I genuinely could see myself buying an MX-5 – I adored my seven days with that ND MX-5 Roadster. I’d never been a fan of the MX-5 before that, and I didn’t buy into all that ‘Jinba Ittai’ nonsense either. ‘Horse and rider as one,’ that means, and it’s the philosophy imbued into the development of every one of the four generations of Mazda MX-5, apparently. But before 2016 I’d only driven a third-generation (NC) model, and I’d come away disappointed. It felt soft, bloated, disconnected from me as a driver, whereas the RX-8 I’d sampled at the same time had seemed intuitive, alive, fusing with me as a driver into one single-minded man/machine hybrid. I love the RX-8 as a result, but I’d never bought into the MX-5 fanaticism until 2016.

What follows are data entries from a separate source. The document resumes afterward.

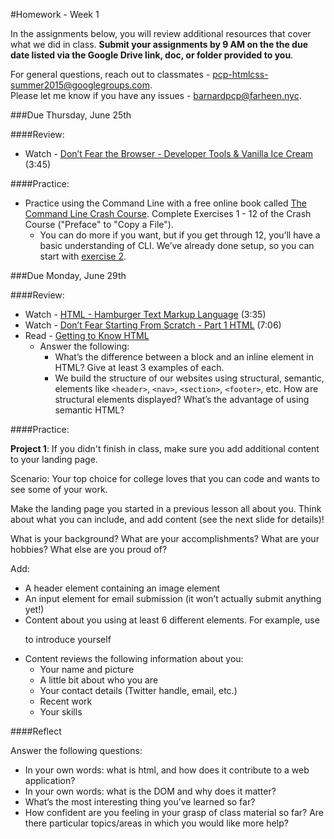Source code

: #Homework - Week 1

In the assignments below, you will review additional resources that cover what we did in class.  **Submit your assignments by 9 AM on the the due date listed via the Google Drive link, doc, or folder provided to you**.  

For general questions, reach out to classmates - pcp-htmlcss-summer2015@googlegroups.com.  
Please let me know if you have any issues - barnardpcp@farheen.nyc.

###Due Thursday, June 25th

####Review:

- Watch - [Don’t Fear the Browser - Developer Tools & Vanilla Ice Cream](http://www.dontfeartheinternet.com/the-basics/dont-fear-the-browser) (3:45)

####Practice:

- Practice using the Command Line with a free online book called [The Command Line Crash Course](http://cli.learncodethehardway.org/book/). Complete Exercises 1 - 12 of the Crash Course ("Preface" to "Copy a File"). 
	- You can do more if you want, but if you get through 12, you’ll have a basic understanding of CLI. We’ve already done setup, so you can start with [exercise 2](http://cli.learncodethehardway.org/book/ex2.html). 


###Due Monday, June 29th

####Review:

- Watch -  [HTML - Hamburger Text Markup Language](http://www.dontfeartheinternet.com/html/html) (3:35)
- Watch - [Don’t Fear Starting From Scratch - Part 1 HTML](http://www.dontfeartheinternet.com/html/don%E2%80%99t-fear-starting-from-scratch) (7:06)
- Read - [Getting to Know HTML](http://learn.shayhowe.com/html-css/getting-to-know-html/)
	- Answer the following:
		- What’s the difference between a block and an inline element in HTML? Give at least 3 examples of each. 
		- We build the structure of our websites using structural, semantic, elements like `<header>`, `<nav>`, `<section>`, `<footer>`, etc. How are structural elements displayed? What’s the advantage of using semantic HTML?

####Practice:

**Project 1**: If you didn't finish in class, make sure you add additional content to your landing page.

Scenario: Your top choice for college loves that you can code and wants to see some of your work.  

Make the landing page you started in a previous lesson all about you.  Think about what you can include, and add content (see the next slide for details)!

What is your background?  What are your accomplishments? What are your hobbies?  What else are you proud of?

Add: 

- A header element containing an image element
- An input element for email submission (it won’t actually submit anything yet!)
- Content about you using at least 6 different elements.  For example, use <p> to introduce yourself
- Content reviews the following information about you:
	- Your name and picture
	- A little bit about who you are
	- Your contact details (Twitter handle, email, etc.)
	- Recent work
	- Your skills

####Reflect

Answer the following questions: 

- In your own words: what is html, and how does it contribute to a web application?
- In your own words: what is the DOM and why does it matter?
- What’s the most interesting thing you’ve learned so far?
- How confident are you feeling in your grasp of class material so far? Are there particular topics/areas in which you would like more help?


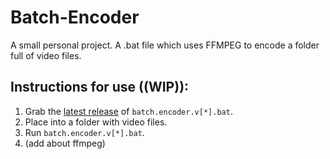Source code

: # Batch-Encoder
A small personal project. A .bat file which uses FFMPEG to encode a folder full of video files.

## Instructions for use ((WIP)):
1) Grab the [latest release](https://github.com/Adam-Kay/Batch-Encoder/releases/latest) of `batch.encoder.v[*].bat`.
2) Place into a folder with video files.
3) Run `batch.encoder.v[*].bat`.
4) (add about ffmpeg)
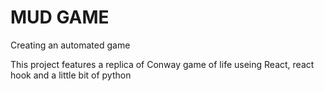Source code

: # MUD GAME
Creating an automated game

This project features a replica of Conway game of life useing React, react hook and a little bit of python
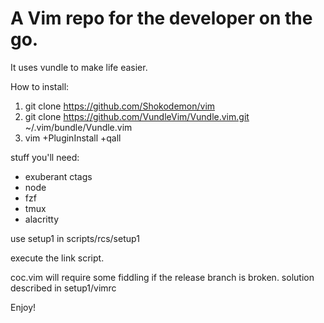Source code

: # A Vim repo for the developer on the go.

It uses vundle to make life easier.

How to install:

1. git clone https://github.com/Shokodemon/vim
2. git clone https://github.com/VundleVim/Vundle.vim.git ~/.vim/bundle/Vundle.vim 
3. vim +PluginInstall +qall

stuff you'll need:

* exuberant ctags
* node
* fzf
* tmux
* alacritty

use setup1 in scripts/rcs/setup1

execute the link script.

coc.vim will require some fiddling if the release branch is broken. solution described in setup1/vimrc

Enjoy!
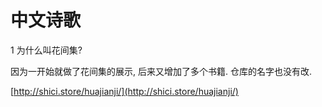 中文诗歌
=======
1
为什么叫花间集?

因为一开始就做了花间集的展示, 后来又增加了多个书籍. 仓库的名字也没有改.


[http://shici.store/huajianji/](http://shici.store/huajianji/)

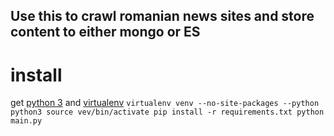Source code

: ## Use this to crawl romanian news sites and store content to either mongo or ES

# install
  get [python 3](https://www.python.org/) and [virtualenv](https://pypi.python.org/pypi/virtualenv)
  `virtualenv venv --no-site-packages --python python3
   source vev/bin/activate
   pip install -r requirements.txt
   python main.py`
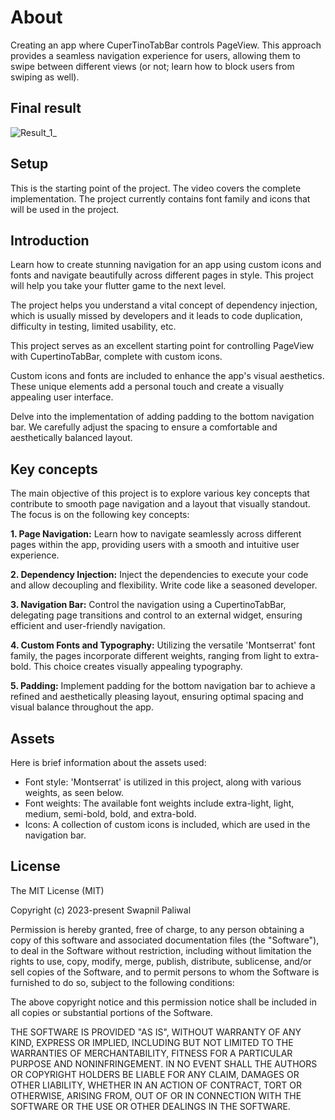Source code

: # About

Creating an app where CuperTinoTabBar controls PageView. This approach provides a seamless
navigation experience for users, allowing them to swipe between different views (or not;
learn how to block users from swiping as well).

## Final result

![Result_1_](https://github.com/swapnilpaliwal-sd/navigation_bar_start/assets/78632212/c1d34b9f-1eab-4c4c-90ef-4d753cc164bd)

## Setup

This is the starting point of the project. The video covers the complete implementation.
The project currently contains font family and icons that will be used in the project.

## Introduction

Learn how to create stunning navigation for an app using custom icons and fonts and navigate
beautifully across different pages in style. This project will help you take your flutter game
to the next level.

The project helps you understand a vital concept of dependency injection, which is usually missed
by developers and it leads to code duplication, difficulty in testing, limited usability, etc.

This project serves as an excellent starting point for controlling PageView with CupertinoTabBar,
complete with custom icons.

Custom icons and fonts are included to enhance the app's visual aesthetics.
These unique elements add a personal touch and create a visually appealing user interface.

Delve into the implementation of adding padding to the bottom navigation bar.
We carefully adjust the spacing to ensure a comfortable and aesthetically balanced layout.

## Key concepts

The main objective of this project is to explore various key concepts that
contribute to smooth page navigation and a layout that visually standout.
The focus is on the following key concepts:

**1. Page Navigation:** Learn how to navigate seamlessly across different pages within the app,
providing users with a smooth and intuitive user experience.

**2. Dependency Injection:** Inject the dependencies to execute your code and allow decoupling and
flexibility. Write code like a seasoned developer.

**3. Navigation Bar:** Control the navigation using a CupertinoTabBar, delegating page transitions
and control to an external widget, ensuring efficient and user-friendly navigation.

**4. Custom Fonts and Typography:** Utilizing the versatile 'Montserrat' font family, the pages
incorporate different weights, ranging from light to extra-bold.
This choice creates visually appealing typography.

**5. Padding:** Implement padding for the bottom navigation bar to achieve a refined and
aesthetically pleasing layout, ensuring optimal spacing and visual balance throughout the app.

## Assets

Here is brief information about the assets used:
- Font style: 'Montserrat' is utilized in this project, along with various weights, as seen below.
- Font weights: The available font weights include extra-light, light, medium, semi-bold, bold, and
  extra-bold.
- Icons: A collection of custom icons is included, which are used in the navigation bar.


## License

The MIT License (MIT)

Copyright (c) 2023-present Swapnil Paliwal

Permission is hereby granted, free of charge, to any person obtaining a copy
of this software and associated documentation files (the "Software"), to deal
in the Software without restriction, including without limitation the rights
to use, copy, modify, merge, publish, distribute, sublicense, and/or sell
copies of the Software, and to permit persons to whom the Software is
furnished to do so, subject to the following conditions:

The above copyright notice and this permission notice shall be included in all
copies or substantial portions of the Software.

THE SOFTWARE IS PROVIDED "AS IS", WITHOUT WARRANTY OF ANY KIND, EXPRESS OR
IMPLIED, INCLUDING BUT NOT LIMITED TO THE WARRANTIES OF MERCHANTABILITY,
FITNESS FOR A PARTICULAR PURPOSE AND NONINFRINGEMENT. IN NO EVENT SHALL THE
AUTHORS OR COPYRIGHT HOLDERS BE LIABLE FOR ANY CLAIM, DAMAGES OR OTHER
LIABILITY, WHETHER IN AN ACTION OF CONTRACT, TORT OR OTHERWISE, ARISING FROM,
OUT OF OR IN CONNECTION WITH THE SOFTWARE OR THE USE OR OTHER DEALINGS IN THE
SOFTWARE.
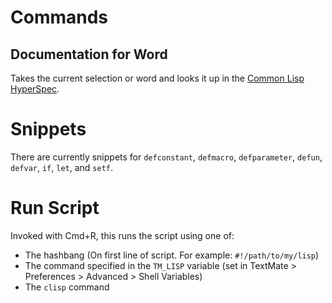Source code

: # Commands

## Documentation for Word

Takes the current selection or word and looks it up in the [Common Lisp HyperSpec](http://www.lisp.org/HyperSpec/FrontMatter/index.html).

# Snippets

There are currently snippets for `defconstant`, `defmacro`, `defparameter`, `defun`, `defvar`, `if`, `let`, and `setf`.

# Run Script

Invoked with Cmd+R, this runs the script using one of:

- The hashbang (On first line of script. For example: `#!/path/to/my/lisp`)
- The command specified in the `TM_LISP` variable (set in TextMate > Preferences > Advanced > Shell Variables)
- The `clisp` command
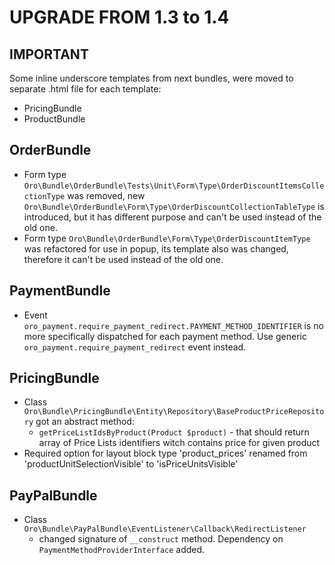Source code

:UPGRADE FROM 1.3 to 1.4
=======================

**IMPORTANT**
-------------

Some inline underscore templates from next bundles, were moved to separate .html file for each template:
 - PricingBundle
 - ProductBundle

OrderBundle
-------------
- Form type `Oro\Bundle\OrderBundle\Tests\Unit\Form\Type\OrderDiscountItemsCollectionType` was removed, new `Oro\Bundle\OrderBundle\Form\Type\OrderDiscountCollectionTableType` is introduced, but it has different purpose and can't be used instead of the old one.
- Form type `Oro\Bundle\OrderBundle\Form\Type\OrderDiscountItemType` was refactored for use in popup, its template also was changed, therefore it can't be used instead of the old one.

PaymentBundle
-------------
- Event `oro_payment.require_payment_redirect.PAYMENT_METHOD_IDENTIFIER` is no more specifically dispatched for each
payment method. Use generic `oro_payment.require_payment_redirect` event instead.

PricingBundle
-------------
- Class `Oro\Bundle\PricingBundle\Entity\Repository\BaseProductPriceRepository` got an abstract method:
    - `getPriceListIdsByProduct(Product $product)` - that should return array of Price Lists identifiers witch contains price for given product
- Required option for layout block type 'product_prices' renamed from 'productUnitSelectionVisible' to 'isPriceUnitsVisible'

PayPalBundle
------------
- Class `Oro\Bundle\PayPalBundle\EventListener\Callback\RedirectListener`
    - changed signature of `__construct` method. Dependency on `PaymentMethodProviderInterface` added.
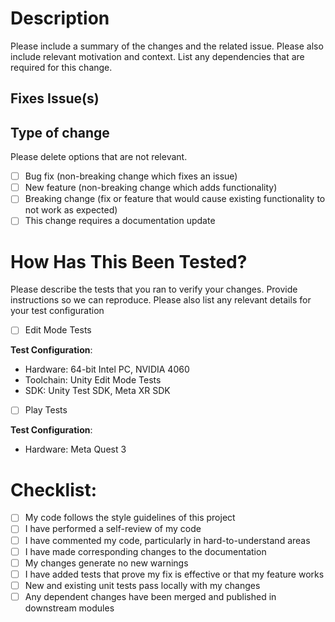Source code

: # Description

Please include a summary of the changes and the related issue. Please also include relevant motivation and context. List any dependencies that are required for this change.

## Fixes Issue(s)

## Type of change

Please delete options that are not relevant.

- [ ] Bug fix (non-breaking change which fixes an issue)
- [ ] New feature (non-breaking change which adds functionality)
- [ ] Breaking change (fix or feature that would cause existing functionality to not work as expected)
- [ ] This change requires a documentation update

# How Has This Been Tested?

Please describe the tests that you ran to verify your changes. Provide instructions so we can reproduce. Please also list any relevant details for your test configuration

- [ ] Edit Mode Tests

**Test Configuration**:
* Hardware: 64-bit Intel PC, NVIDIA 4060
* Toolchain: Unity Edit Mode Tests
* SDK: Unity Test SDK, Meta XR SDK

- [ ] Play Tests

**Test Configuration**:
* Hardware: Meta Quest 3

# Checklist:

- [ ] My code follows the style guidelines of this project
- [ ] I have performed a self-review of my code
- [ ] I have commented my code, particularly in hard-to-understand areas
- [ ] I have made corresponding changes to the documentation
- [ ] My changes generate no new warnings
- [ ] I have added tests that prove my fix is effective or that my feature works
- [ ] New and existing unit tests pass locally with my changes
- [ ] Any dependent changes have been merged and published in downstream modules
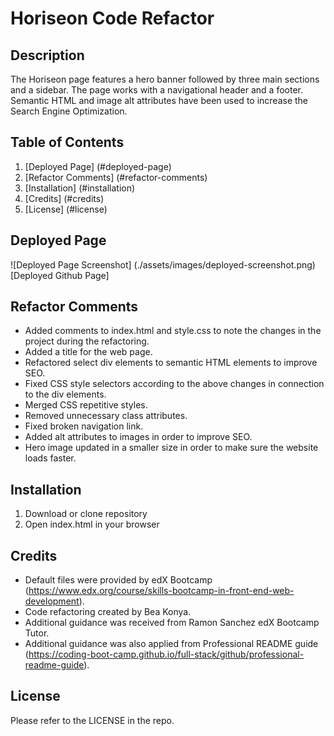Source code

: # Horiseon Code Refactor


## Description

The Horiseon page features a hero banner followed by three main sections and a sidebar. The page works with a navigational header and a footer. Semantic HTML and image alt attributes have been used to increase the Search Engine Optimization.

## Table of Contents
1. [Deployed Page] (#deployed-page)
2. [Refactor Comments] (#refactor-comments)
3. [Installation] (#installation)
4. [Credits] (#credits)
5. [License] (#license)

## Deployed Page

![Deployed Page Screenshot] (./assets/images/deployed-screenshot.png)
[Deployed Github Page] 
## Refactor Comments

* Added comments to index.html and style.css to note the changes in the project during the refactoring.
* Added a title for the web page.
* Refactored select div elements to semantic HTML elements to improve SEO.
* Fixed CSS style selectors according to the above changes in connection to the div elements.
* Merged CSS repetitive styles.
* Removed unnecessary class attributes.
* Fixed broken navigation link.
* Added alt attributes to images in order to improve SEO.
* Hero image updated in a smaller size in order to make sure the website loads faster.

## Installation

1. Download or clone repository
2. Open index.html in your browser

## Credits

* Default files were provided by edX Bootcamp (https://www.edx.org/course/skills-bootcamp-in-front-end-web-development).
* Code refactoring created by Bea Konya.
* Additional guidance was received from Ramon Sanchez edX Bootcamp Tutor.
* Additional guidance was also applied from Professional README guide (https://coding-boot-camp.github.io/full-stack/github/professional-readme-guide).

## License

Please refer to the LICENSE in the repo.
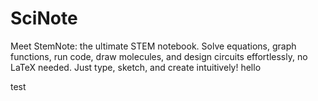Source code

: # SciNote
Meet StemNote: the ultimate STEM notebook. Solve equations, graph functions, run code, draw molecules, and design circuits effortlessly, no LaTeX needed. Just type, sketch, and create intuitively!
hello

test
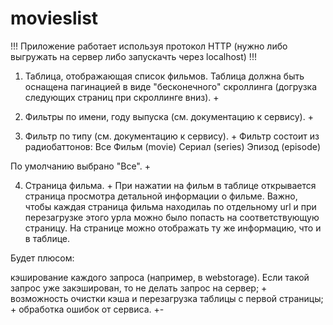 # movieslist

!!! Приложение работает используя протокол HTTP (нужно либо выгружать на сервер либо запускачть через localhost) !!!

1. Таблица, отображающая список фильмов.
Таблица должна быть оснащена пагинацией в виде "бесконечного" скроллинга (догрузка следующих страниц при скроллинге вниз). +

2. Фильтры по имени, году выпуска (см. документацию к сервису). +

3. Фильтр по типу (см. документацию к сервису). +
Фильтр состоит из радиобаттонов:
Все 
Фильм (movie)
Сериал (series)
Эпизод (episode)

По умолчанию выбрано "Все". +

4. Страница фильма. +
При нажатии на фильм в таблице открывается страница просмотра детальной информации о фильме.
Важно, чтобы каждая страница фильма находилаь по отдельному url и при перезагрузке этого урла можно было попасть на соответствующую страницу.
На странице можно отображать ту же информацию, что и в таблице.


Будет плюсом:

кэширование каждого запроса (например, в webstorage). Если такой запрос уже закэширован, то не делать запрос на сервер; +
возможность очистки кэша и перезагрузка таблицы с первой страницы; +
обработка ошибок от сервиса. +-
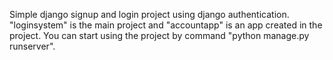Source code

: Simple django signup and login project using django authentication. "loginsystem" is the main project and "accountapp" is an app created in the project. You can start using the project by command "python manage.py runserver".
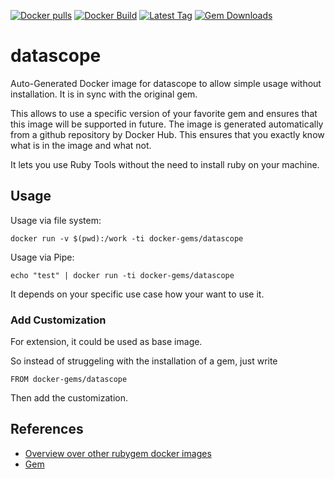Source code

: [![Docker pulls](https://img.shields.io/docker/pulls/rubygem/datascope.svg)](https://hub.docker.com/r/rubygem/datascope/)
[![Docker Build](https://img.shields.io/docker/automated/rubygem/datascope.svg)](https://hub.docker.com/r/rubygem/datascope/)
[![Latest Tag](https://img.shields.io/github/tag/docker-rubygem/datascope.svg)](https://hub.docker.com/r/rubygem/datascope/)
[![Gem Downloads](https://img.shields.io/gem/dt/datascope.svg)](https://rubygems.org/gems/datascope/)
# datascope

Auto-Generated Docker image for datascope to allow simple usage without installation.
It is in sync with the original gem.

This allows to use a specific version of your favorite gem and ensures that this image will be supported in future.
The image is generated automatically from a github repository by Docker Hub.
This ensures that you exactly know what is in the image and what not.

It lets you use Ruby Tools without the need to install ruby on your machine.

## Usage

Usage via file system:

`docker run -v $(pwd):/work -ti docker-gems/datascope`

Usage via Pipe:

`echo "test" | docker run -ti docker-gems/datascope`

It depends on your specific use case how your want to use it.

### Add Customization

For extension, it could be used as base image.

So instead of struggeling with the installation of a gem, just write

`FROM docker-gems/datascope`

Then add the customization.

## References

 - [Overview over other rubygem docker images](https://github.com/thinkbot/docker-rubygem)
 - [Gem](https://rubygems.org/gems/datascope/)
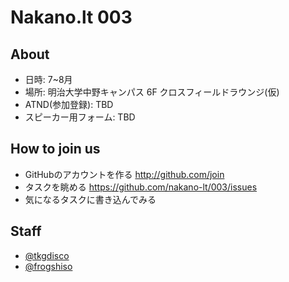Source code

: # Nakano.lt 003
## About
- 日時: 7~8月
- 場所: 明治大学中野キャンパス 6F クロスフィールドラウンジ(仮)
- ATND(参加登録): TBD
- スピーカー用フォーム: TBD

## How to join us
- GitHubのアカウントを作る http://github.com/join
- タスクを眺める https://github.com/nakano-lt/003/issues
- 気になるタスクに書き込んでみる

## Staff
- [@tkgdisco](http://twitter.com/tkgdisco/)
- [@frogshiso](http://twitter.com/frogshiso/)
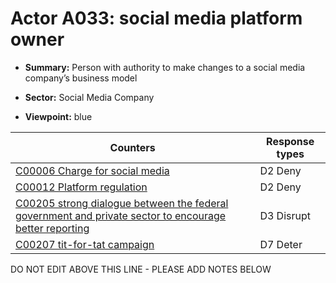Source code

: # Actor A033: social media platform owner

* **Summary:** Person with authority to make changes to a social media company’s business model

* **Sector:** Social Media Company

* **Viewpoint:** blue


| Counters | Response types |
| -------- | -------------- |
| [C00006 Charge for social media](../counters/C00006.md) | D2 Deny |
| [C00012 Platform regulation](../counters/C00012.md) | D2 Deny |
| [C00205 strong dialogue between the federal government and private sector to encourage better reporting](../counters/C00205.md) | D3 Disrupt |
| [C00207 tit-for-tat campaign](../counters/C00207.md) | D7 Deter |


DO NOT EDIT ABOVE THIS LINE - PLEASE ADD NOTES BELOW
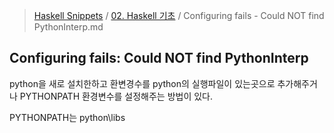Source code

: > [Haskell Snippets](../README.md) / [02. Haskell 기초](README.md) / Configuring fails - Could NOT find PythonInterp.md
## Configuring fails: Could NOT find PythonInterp
python을 새로 설치한하고 환변경수를 python의 실행파일이 있는곳으로 추가해주거나
PYTHONPATH 환경변수를 설정해주는 방법이 있다.

PYTHONPATH는 python\libs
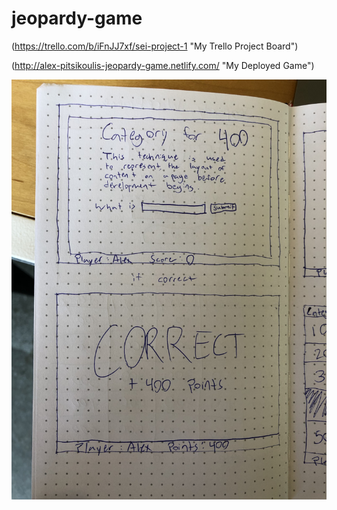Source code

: # jeopardy-game
(https://trello.com/b/iFnJJ7xf/sei-project-1 "My Trello Project Board")

(http://alex-pitsikoulis-jeopardy-game.netlify.com/ "My Deployed Game")

![wireframe-1](./images/wireframe2.jpg)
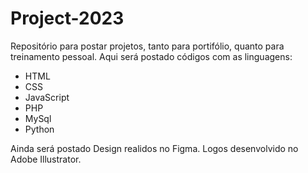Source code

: # Project-2023
 Repositório para postar projetos, tanto para portifólio, quanto para treinamento pessoal.
 Aqui será postado códigos com as linguagens:
 * HTML
 * CSS
 * JavaScript
 * PHP
 * MySql
 * Python

 Ainda será postado Design realidos no Figma. Logos desenvolvido no Adobe Illustrator.
 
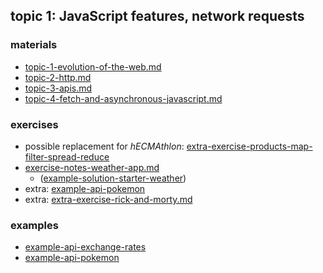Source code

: ## topic 1: JavaScript features, network requests

### materials

- [topic-1-evolution-of-the-web.md](topic-1-evolution-of-the-web.md)
- [topic-2-http.md](topic-2-http.md)
- [topic-3-apis.md](topic-3-apis.md)
- [topic-4-fetch-and-asynchronous-javascript.md](topic-4-fetch-and-asynchronous-javascript.md)

### exercises

- possible replacement for _hECMAthlon_: [extra-exercise-products-map-filter-spread-reduce](extra-exercise-products-map-filter-spread-reduce)
- [exercise-notes-weather-app.md](exercise-notes-weather-app.md)
  - ([example-solution-starter-weather](example-solution-starter-weather))
- extra: [example-api-pokemon](example-api-pokemon)
- extra: [extra-exercise-rick-and-morty.md](extra-exercise-rick-and-morty.md)

### examples

- [example-api-exchange-rates](example-api-exchange-rates)
- [example-api-pokemon](example-api-pokemon)
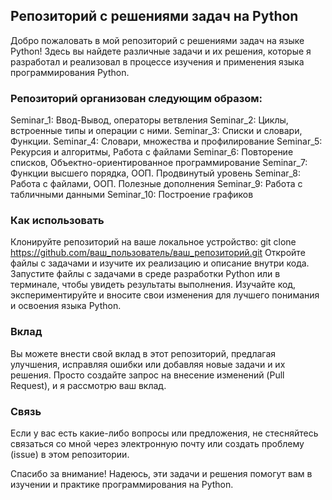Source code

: ## Репозиторий с решениями задач на Python
Добро пожаловать в мой репозиторий с решениями задач на языке Python! Здесь вы найдете различные задачи и их решения, которые я разработал и реализовал в процессе изучения и применения языка программирования Python.

### Репозиторий организован следующим образом:
Seminar_1: Ввод-Вывод, операторы ветвления
Seminar_2: Циклы, встроенные типы и операции с ними.
Seminar_3: Списки и словари, Функции.
Seminar_4: Словари, множества и профилирование
Seminar_5: Рекурсия и алгоритмы, Работа с файлами
Seminar_6: Повторение списков, Объектно-ориентированное программирование
Seminar_7: Функции высшего порядка, ООП. Продвинутый уровень
Seminar_8: Работа с файлами, ООП. Полезные дополнения
Seminar_9: Работа с табличными данными
Seminar_10: Построение графиков

### Как использовать
Клонируйте репозиторий на ваше локальное устройство:
git clone https://github.com/ваш_пользователь/ваш_репозиторий.git
Откройте файлы с задачами и изучите их реализацию и описание внутри кода.
Запустите файлы с задачами в среде разработки Python или в терминале, чтобы увидеть результаты выполнения.
Изучайте код, экспериментируйте и вносите свои изменения для лучшего понимания и освоения языка Python.

### Вклад
Вы можете внести свой вклад в этот репозиторий, предлагая улучшения, исправляя ошибки или добавляя новые задачи и их решения. Просто создайте запрос на внесение изменений (Pull Request), и я рассмотрю ваш вклад.

### Связь
Если у вас есть какие-либо вопросы или предложения, не стесняйтесь связаться со мной через электронную почту или создать проблему (issue) в этом репозитории.

Спасибо за внимание! Надеюсь, эти задачи и решения помогут вам в изучении и практике программирования на Python.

But one obstruction lay in my path to MX-5 ownership, I was short a good 105% of the money I needed to buy that fancy new one – the lightest since the original in 1989, but with nearly double the power on tap. So I shoved the desire to the furthest dark recess of my mind and forgot about it.
But the thing about crazy notions is that they fester, they grow, they root themselves deep, and when a new business opportunity came along towards the end of 2018 and I needed a new personal car, the idea I thought I’d relegated once again came to the fore, this time the desire was stronger than ever.
I still couldn’t afford a new one, and I didn’t want an NC, but there were a whole two generations of MX-5 I hadn’t yet explored, all supposedly purer than the NC and all a lot cheaper than the ND. So I set to it, keeping an eye open for a first-gen (NA) MX-5. That was, after all, the original; the NA was the great British roadster revival, but it came from Japan and was lauded by any and all who drove it for its back-to-basics driving approach and puristic design. Front-engined, rear-wheel drive, and a manual gearbox in the middle – the way the good Lord intended driving fun to be built.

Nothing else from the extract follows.